* What the task asks
What is needed here is each entry reproduced exactly, without its pictures.

* Data records
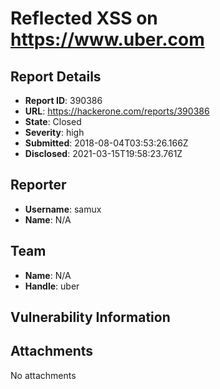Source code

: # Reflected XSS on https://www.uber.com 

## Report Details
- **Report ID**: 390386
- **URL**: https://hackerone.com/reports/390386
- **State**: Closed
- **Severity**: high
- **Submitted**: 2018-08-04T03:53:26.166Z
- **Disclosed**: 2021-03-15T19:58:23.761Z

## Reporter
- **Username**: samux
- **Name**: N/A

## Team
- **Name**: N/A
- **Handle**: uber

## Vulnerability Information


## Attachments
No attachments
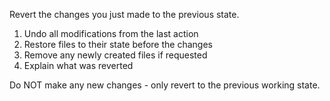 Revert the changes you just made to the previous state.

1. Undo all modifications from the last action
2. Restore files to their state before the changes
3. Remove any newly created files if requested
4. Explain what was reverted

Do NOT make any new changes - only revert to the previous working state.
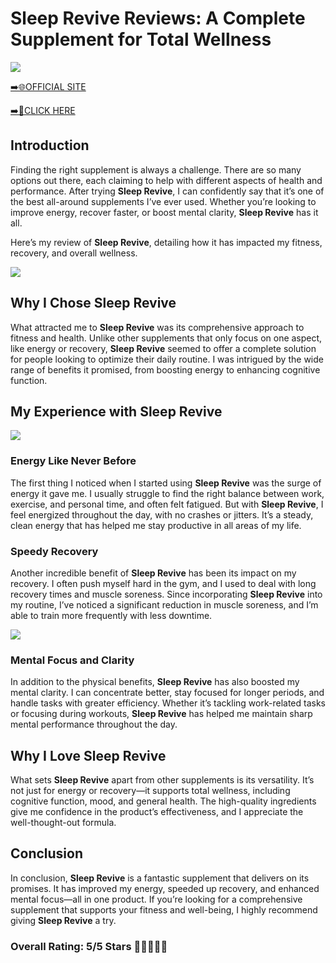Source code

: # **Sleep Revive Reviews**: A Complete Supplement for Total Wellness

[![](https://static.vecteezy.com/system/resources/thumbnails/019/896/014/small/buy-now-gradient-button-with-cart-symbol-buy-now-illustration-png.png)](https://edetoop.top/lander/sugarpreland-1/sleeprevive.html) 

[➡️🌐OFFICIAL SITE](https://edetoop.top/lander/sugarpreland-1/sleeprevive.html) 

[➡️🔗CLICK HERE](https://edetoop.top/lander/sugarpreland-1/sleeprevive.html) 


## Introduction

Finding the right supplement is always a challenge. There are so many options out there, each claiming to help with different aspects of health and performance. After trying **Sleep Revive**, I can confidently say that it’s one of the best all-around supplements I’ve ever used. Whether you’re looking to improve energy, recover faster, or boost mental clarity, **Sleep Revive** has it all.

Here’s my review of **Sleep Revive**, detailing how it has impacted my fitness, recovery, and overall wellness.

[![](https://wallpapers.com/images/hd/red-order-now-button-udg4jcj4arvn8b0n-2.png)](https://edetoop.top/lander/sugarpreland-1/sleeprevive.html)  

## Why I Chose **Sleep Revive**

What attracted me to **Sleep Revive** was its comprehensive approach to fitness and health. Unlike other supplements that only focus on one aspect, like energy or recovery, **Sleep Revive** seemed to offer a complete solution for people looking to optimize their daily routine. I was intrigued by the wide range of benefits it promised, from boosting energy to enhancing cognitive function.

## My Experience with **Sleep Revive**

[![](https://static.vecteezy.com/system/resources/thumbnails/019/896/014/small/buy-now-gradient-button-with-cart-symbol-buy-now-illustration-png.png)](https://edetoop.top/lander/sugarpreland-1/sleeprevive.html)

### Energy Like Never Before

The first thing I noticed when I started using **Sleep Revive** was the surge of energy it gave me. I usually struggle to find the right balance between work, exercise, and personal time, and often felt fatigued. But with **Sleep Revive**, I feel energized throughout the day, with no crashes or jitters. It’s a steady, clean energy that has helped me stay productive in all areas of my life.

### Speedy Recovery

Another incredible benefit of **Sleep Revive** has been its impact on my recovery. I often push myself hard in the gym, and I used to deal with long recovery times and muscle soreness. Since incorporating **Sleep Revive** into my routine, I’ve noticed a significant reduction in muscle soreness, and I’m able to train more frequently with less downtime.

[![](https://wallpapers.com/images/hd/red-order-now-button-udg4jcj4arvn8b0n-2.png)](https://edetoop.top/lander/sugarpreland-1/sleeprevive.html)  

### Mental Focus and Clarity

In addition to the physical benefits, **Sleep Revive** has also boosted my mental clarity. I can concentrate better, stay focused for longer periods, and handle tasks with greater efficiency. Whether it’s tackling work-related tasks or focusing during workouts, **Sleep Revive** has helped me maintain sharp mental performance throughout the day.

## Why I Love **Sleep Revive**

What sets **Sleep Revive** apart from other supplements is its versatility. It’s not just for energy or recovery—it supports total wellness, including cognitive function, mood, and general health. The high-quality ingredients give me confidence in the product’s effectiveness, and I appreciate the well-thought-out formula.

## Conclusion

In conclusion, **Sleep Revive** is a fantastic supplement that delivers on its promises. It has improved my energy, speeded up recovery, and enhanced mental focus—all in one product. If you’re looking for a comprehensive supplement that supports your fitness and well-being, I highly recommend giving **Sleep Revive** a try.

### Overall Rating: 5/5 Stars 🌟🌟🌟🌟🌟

* Exercise output
Source code

: # Reflected XSS on https://www.uber.com 

## Report Details
- **Report ID**: 390386
- **URL**: https://hackerone.com/reports/390386
- **State**: Closed
- **Severity**: high
- **Submitted**: 2018-08-04T03:53:26.166Z
- **Disclosed**: 2021-03-15T19:58:23.761Z

## Reporter
- **Username**: samux
- **Name**: N/A

## Team
- **Name**: N/A
- **Handle**: uber

## Vulnerability Information


## Attachments
No attachments
 Revert the changes you just made to the previous state.

1. Undo all modifications from the last action
2. Restore files to their state before the changes
3. Remove any newly created files if requested
4. Explain what was reverted

Do NOT make any new changes - only revert to the previous working state.
Source code

: # **Sleep Revive Reviews**: A Complete Supplement for Total Wellness

[![](https://static.vecteezy.com/system/resources/thumbnails/019/896/014/small/buy-now-gradient-button-with-cart-symbol-buy-now-illustration-png.png)](https://edetoop.top/lander/sugarpreland-1/sleeprevive.html) 

[➡️🌐OFFICIAL SITE](https://edetoop.top/lander/sugarpreland-1/sleeprevive.html) 

[➡️🔗CLICK HERE](https://edetoop.top/lander/sugarpreland-1/sleeprevive.html) 


## Introduction

Finding the right supplement is always a challenge. There are so many options out there, each claiming to help with different aspects of health and performance. After trying **Sleep Revive**, I can confidently say that it’s one of the best all-around supplements I’ve ever used. Whether you’re looking to improve energy, recover faster, or boost mental clarity, **Sleep Revive** has it all.

Here’s my review of **Sleep Revive**, detailing how it has impacted my fitness, recovery, and overall wellness.

[![](https://wallpapers.com/images/hd/red-order-now-button-udg4jcj4arvn8b0n-2.png)](https://edetoop.top/lander/sugarpreland-1/sleeprevive.html)  

## Why I Chose **Sleep Revive**

What attracted me to **Sleep Revive** was its comprehensive approach to fitness and health. Unlike other supplements that only focus on one aspect, like energy or recovery, **Sleep Revive** seemed to offer a complete solution for people looking to optimize their daily routine. I was intrigued by the wide range of benefits it promised, from boosting energy to enhancing cognitive function.

## My Experience with **Sleep Revive**

[![](https://static.vecteezy.com/system/resources/thumbnails/019/896/014/small/buy-now-gradient-button-with-cart-symbol-buy-now-illustration-png.png)](https://edetoop.top/lander/sugarpreland-1/sleeprevive.html)

### Energy Like Never Before

The first thing I noticed when I started using **Sleep Revive** was the surge of energy it gave me. I usually struggle to find the right balance between work, exercise, and personal time, and often felt fatigued. But with **Sleep Revive**, I feel energized throughout the day, with no crashes or jitters. It’s a steady, clean energy that has helped me stay productive in all areas of my life.

### Speedy Recovery

Another incredible benefit of **Sleep Revive** has been its impact on my recovery. I often push myself hard in the gym, and I used to deal with long recovery times and muscle soreness. Since incorporating **Sleep Revive** into my routine, I’ve noticed a significant reduction in muscle soreness, and I’m able to train more frequently with less downtime.

[![](https://wallpapers.com/images/hd/red-order-now-button-udg4jcj4arvn8b0n-2.png)](https://edetoop.top/lander/sugarpreland-1/sleeprevive.html)  

### Mental Focus and Clarity

In addition to the physical benefits, **Sleep Revive** has also boosted my mental clarity. I can concentrate better, stay focused for longer periods, and handle tasks with greater efficiency. Whether it’s tackling work-related tasks or focusing during workouts, **Sleep Revive** has helped me maintain sharp mental performance throughout the day.

## Why I Love **Sleep Revive**

What sets **Sleep Revive** apart from other supplements is its versatility. It’s not just for energy or recovery—it supports total wellness, including cognitive function, mood, and general health. The high-quality ingredients give me confidence in the product’s effectiveness, and I appreciate the well-thought-out formula.

## Conclusion

In conclusion, **Sleep Revive** is a fantastic supplement that delivers on its promises. It has improved my energy, speeded up recovery, and enhanced mental focus—all in one product. If you’re looking for a comprehensive supplement that supports your fitness and well-being, I highly recommend giving **Sleep Revive** a try.

### Overall Rating: 5/5 Stars 🌟🌟🌟🌟🌟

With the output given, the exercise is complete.